> **Task details**:
Go through the data below and copy each line that includes "isamarkupfalse".

> **Exercise material**:
______________________________

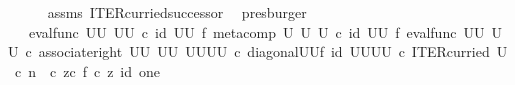 \begin{isabellebody}
\ \ \ \ \isamarkupfalse%
\ assms\ ITER{\isacharunderscore}{\kern0pt}curried{\isacharunderscore}{\kern0pt}successor\ \isamarkupfalse%
\ presburger\isanewline
\ \ \isamarkupfalse%
\ \isamarkupfalse%
\ {\isachardoublequoteopen}{\isachardot}{\kern0pt}{\isachardot}{\kern0pt}{\isachardot}{\kern0pt}\ {\isacharequal}{\kern0pt}\ {\isacharparenleft}{\kern0pt}eval{\isacharunderscore}{\kern0pt}func\ {\isacharparenleft}{\kern0pt}U\isactrlbsup U\isactrlesup {\isacharparenright}{\kern0pt}\ {\isacharparenleft}{\kern0pt}U\isactrlbsup U\isactrlesup {\isacharparenright}{\kern0pt}{\isacharparenright}{\kern0pt}\ {\isasymcirc}\isactrlsub c\ {\isacharparenleft}{\kern0pt}id\ {\isacharparenleft}{\kern0pt}U\isactrlbsup U\isactrlesup {\isacharparenright}{\kern0pt}\ {\isasymtimes}\isactrlsub f\ {\isacharparenleft}{\kern0pt}{\isacharparenleft}{\kern0pt}meta{\isacharunderscore}{\kern0pt}comp\ U\ U\ U\ {\isasymcirc}\isactrlsub c\ {\isacharparenleft}{\kern0pt}id\ {\isacharparenleft}{\kern0pt}U\isactrlbsup U\isactrlesup {\isacharparenright}{\kern0pt}\ {\isasymtimes}\isactrlsub f\ eval{\isacharunderscore}{\kern0pt}func\ {\isacharparenleft}{\kern0pt}U\isactrlbsup U\isactrlesup {\isacharparenright}{\kern0pt}\ {\isacharparenleft}{\kern0pt}U\isactrlbsup U\isactrlesup {\isacharparenright}{\kern0pt}{\isacharparenright}{\kern0pt}\ {\isasymcirc}\isactrlsub c\ {\isacharparenleft}{\kern0pt}associate{\isacharunderscore}{\kern0pt}right\ {\isacharparenleft}{\kern0pt}U\isactrlbsup U\isactrlesup {\isacharparenright}{\kern0pt}\ {\isacharparenleft}{\kern0pt}U\isactrlbsup U\isactrlesup {\isacharparenright}{\kern0pt}\ {\isacharparenleft}{\kern0pt}{\isacharparenleft}{\kern0pt}U\isactrlbsup U\isactrlesup {\isacharparenright}{\kern0pt}\isactrlbsup U\isactrlbsup U\isactrlesup \isactrlesup {\isacharparenright}{\kern0pt}{\isacharparenright}{\kern0pt}\ {\isasymcirc}\isactrlsub c\ {\isacharparenleft}{\kern0pt}diagonal{\isacharparenleft}{\kern0pt}U\isactrlbsup U\isactrlesup {\isacharparenright}{\kern0pt}{\isasymtimes}\isactrlsub f\ id\ {\isacharparenleft}{\kern0pt}{\isacharparenleft}{\kern0pt}U\isactrlbsup U\isactrlesup {\isacharparenright}{\kern0pt}\isactrlbsup U\isactrlbsup U\isactrlesup \isactrlesup {\isacharparenright}{\kern0pt}{\isacharparenright}{\kern0pt}{\isacharparenright}{\kern0pt}\isactrlsup {\isasymsharp}\ {\isasymcirc}\isactrlsub c\ ITER{\isacharunderscore}{\kern0pt}curried\ U{\isacharparenright}{\kern0pt}\ {\isasymcirc}\isactrlsub c\ {\isacharparenleft}{\kern0pt}n\ \ {\isasymcirc}\isactrlsub c\ z{\isacharparenright}{\kern0pt}{\isacharparenright}{\kern0pt}{\isasymcirc}\isactrlsub c\ {\isasymlangle}f\ {\isasymcirc}\isactrlsub c\ z{\isacharcomma}{\kern0pt}\ id\ one{\isasymrangle}{\isachardoublequoteclose}\isanewline

\end{isabellebody}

______________________________

> **Exercise response**:
\ \ \ \ \isamarkupfalse%
\ assms\ ITER{\isacharunderscore}{\kern0pt}curried{\isacharunderscore}{\kern0pt}successor\ \isamarkupfalse%
\ \ \isamarkupfalse%
\ \isamarkupfalse%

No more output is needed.